LeGo CertHub v0.13.1

[v0.13.1] - 2023-10-12

This release adds the ability to add, edit, and delete providers via the
frontend GUI. It is now possible to setup LeGo without manually editing
the config file. You should still check the config example to see if you
need or want to set any of those options.

Added

• Add ability to add, edit, and delete providers via the GUI and without
  having to restart LeGo.
• Add example config to release packages and docker image.
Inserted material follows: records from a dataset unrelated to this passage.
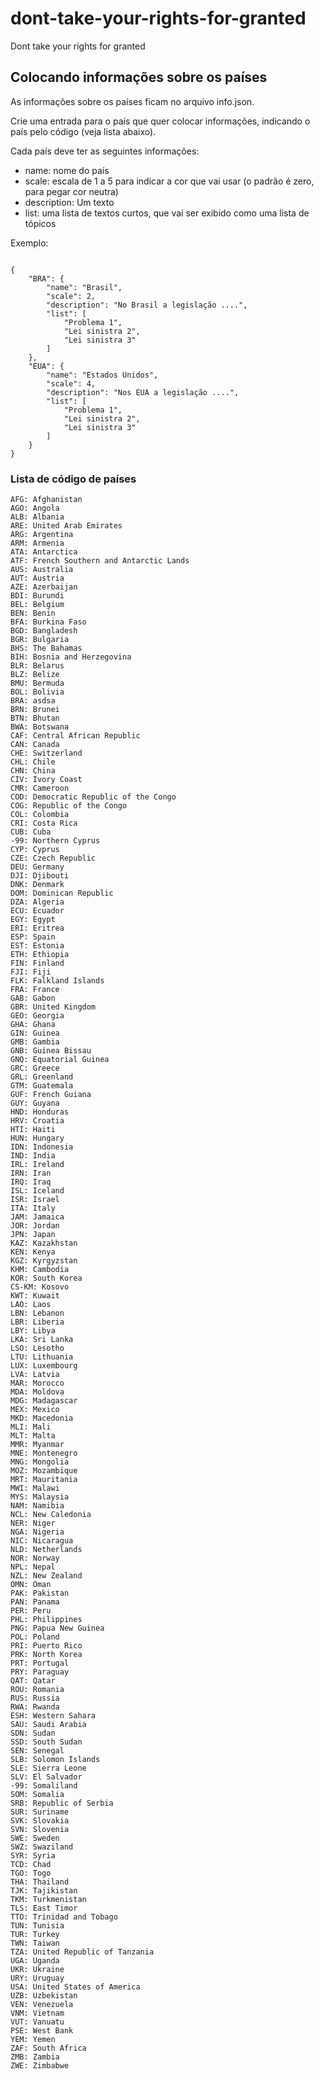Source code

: # dont-take-your-rights-for-granted
Dont take your rights for granted 


## Colocando informações sobre os países

As informações sobre os países ficam no arquivo info.json.

Crie uma entrada para o país que quer colocar informações, indicando o país pelo código (veja lista abaixo).

Cada país deve ter as seguintes informações:

* name: nome do país
* scale: escala de 1 a 5 para indicar a cor que vai usar (o padrão é zero, para pegar cor neutra)
* description: Um texto
* list: uma lista de textos curtos, que vai ser exibido como uma lista de tópicos

Exemplo:

```

{   
    "BRA": {
        "name": "Brasil",
        "scale": 2,
        "description": "No Brasil a legislação ....",
        "list": [
            "Problema 1",
            "Lei sinistra 2",
            "Lei sinistra 3"
        ]
    },
    "EUA": {
        "name": "Estados Unidos",
        "scale": 4,
        "description": "Nos EUA a legislação ....",
        "list": [
            "Problema 1",
            "Lei sinistra 2",
            "Lei sinistra 3"
        ]
    }
}

```

### Lista de código de países

```
AFG: Afghanistan
AGO: Angola
ALB: Albania
ARE: United Arab Emirates
ARG: Argentina
ARM: Armenia
ATA: Antarctica
ATF: French Southern and Antarctic Lands
AUS: Australia
AUT: Austria
AZE: Azerbaijan
BDI: Burundi
BEL: Belgium
BEN: Benin
BFA: Burkina Faso
BGD: Bangladesh
BGR: Bulgaria
BHS: The Bahamas
BIH: Bosnia and Herzegovina
BLR: Belarus
BLZ: Belize
BMU: Bermuda
BOL: Bolivia
BRA: asdsa
BRN: Brunei
BTN: Bhutan
BWA: Botswana
CAF: Central African Republic
CAN: Canada
CHE: Switzerland
CHL: Chile
CHN: China
CIV: Ivory Coast
CMR: Cameroon
COD: Democratic Republic of the Congo
COG: Republic of the Congo
COL: Colombia
CRI: Costa Rica
CUB: Cuba
-99: Northern Cyprus
CYP: Cyprus
CZE: Czech Republic
DEU: Germany
DJI: Djibouti
DNK: Denmark
DOM: Dominican Republic
DZA: Algeria
ECU: Ecuador
EGY: Egypt
ERI: Eritrea
ESP: Spain
EST: Estonia
ETH: Ethiopia
FIN: Finland
FJI: Fiji
FLK: Falkland Islands
FRA: France
GAB: Gabon
GBR: United Kingdom
GEO: Georgia
GHA: Ghana
GIN: Guinea
GMB: Gambia
GNB: Guinea Bissau
GNQ: Equatorial Guinea
GRC: Greece
GRL: Greenland
GTM: Guatemala
GUF: French Guiana
GUY: Guyana
HND: Honduras
HRV: Croatia
HTI: Haiti
HUN: Hungary
IDN: Indonesia
IND: India
IRL: Ireland
IRN: Iran
IRQ: Iraq
ISL: Iceland
ISR: Israel
ITA: Italy
JAM: Jamaica
JOR: Jordan
JPN: Japan
KAZ: Kazakhstan
KEN: Kenya
KGZ: Kyrgyzstan
KHM: Cambodia
KOR: South Korea
CS-KM: Kosovo
KWT: Kuwait
LAO: Laos
LBN: Lebanon
LBR: Liberia
LBY: Libya
LKA: Sri Lanka
LSO: Lesotho
LTU: Lithuania
LUX: Luxembourg
LVA: Latvia
MAR: Morocco
MDA: Moldova
MDG: Madagascar
MEX: Mexico
MKD: Macedonia
MLI: Mali
MLT: Malta
MMR: Myanmar
MNE: Montenegro
MNG: Mongolia
MOZ: Mozambique
MRT: Mauritania
MWI: Malawi
MYS: Malaysia
NAM: Namibia
NCL: New Caledonia
NER: Niger
NGA: Nigeria
NIC: Nicaragua
NLD: Netherlands
NOR: Norway
NPL: Nepal
NZL: New Zealand
OMN: Oman
PAK: Pakistan
PAN: Panama
PER: Peru
PHL: Philippines
PNG: Papua New Guinea
POL: Poland
PRI: Puerto Rico
PRK: North Korea
PRT: Portugal
PRY: Paraguay
QAT: Qatar
ROU: Romania
RUS: Russia
RWA: Rwanda
ESH: Western Sahara
SAU: Saudi Arabia
SDN: Sudan
SSD: South Sudan
SEN: Senegal
SLB: Solomon Islands
SLE: Sierra Leone
SLV: El Salvador
-99: Somaliland
SOM: Somalia
SRB: Republic of Serbia
SUR: Suriname
SVK: Slovakia
SVN: Slovenia
SWE: Sweden
SWZ: Swaziland
SYR: Syria
TCD: Chad
TGO: Togo
THA: Thailand
TJK: Tajikistan
TKM: Turkmenistan
TLS: East Timor
TTO: Trinidad and Tobago
TUN: Tunisia
TUR: Turkey
TWN: Taiwan
TZA: United Republic of Tanzania
UGA: Uganda
UKR: Ukraine
URY: Uruguay
USA: United States of America
UZB: Uzbekistan
VEN: Venezuela
VNM: Vietnam
VUT: Vanuatu
PSE: West Bank
YEM: Yemen
ZAF: South Africa
ZMB: Zambia
ZWE: Zimbabwe
```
This should
  have been added last version.

Changed

• If dns_checker can't properly configure dns servers, fallback to sleep
  for 2 minutes. This is to avoid app start failure in this instance and
  instead to use a reasonable alternative. An error is still logged.
• Change deprecated substr func to substring func.
• Set 'Revoke' button on certificate orders to be red.
• Don't redact acme-dns provider info. It isn't sensitive enough to
  justify the additional complexity.
• Always log some basic info when orders are placed and completed.
  Previously this was only showing at debug log level.

Fixed

• Fix sometimes non-unique key on GUI display of provider config.
• Fix handling of redacted info when it is POSTed.

Removed

N/A

LeGo CertHub v0.13.0

[v0.13.0] - 2023-10-10

Warning
Please read as there are breaking changes requiring manual intervention.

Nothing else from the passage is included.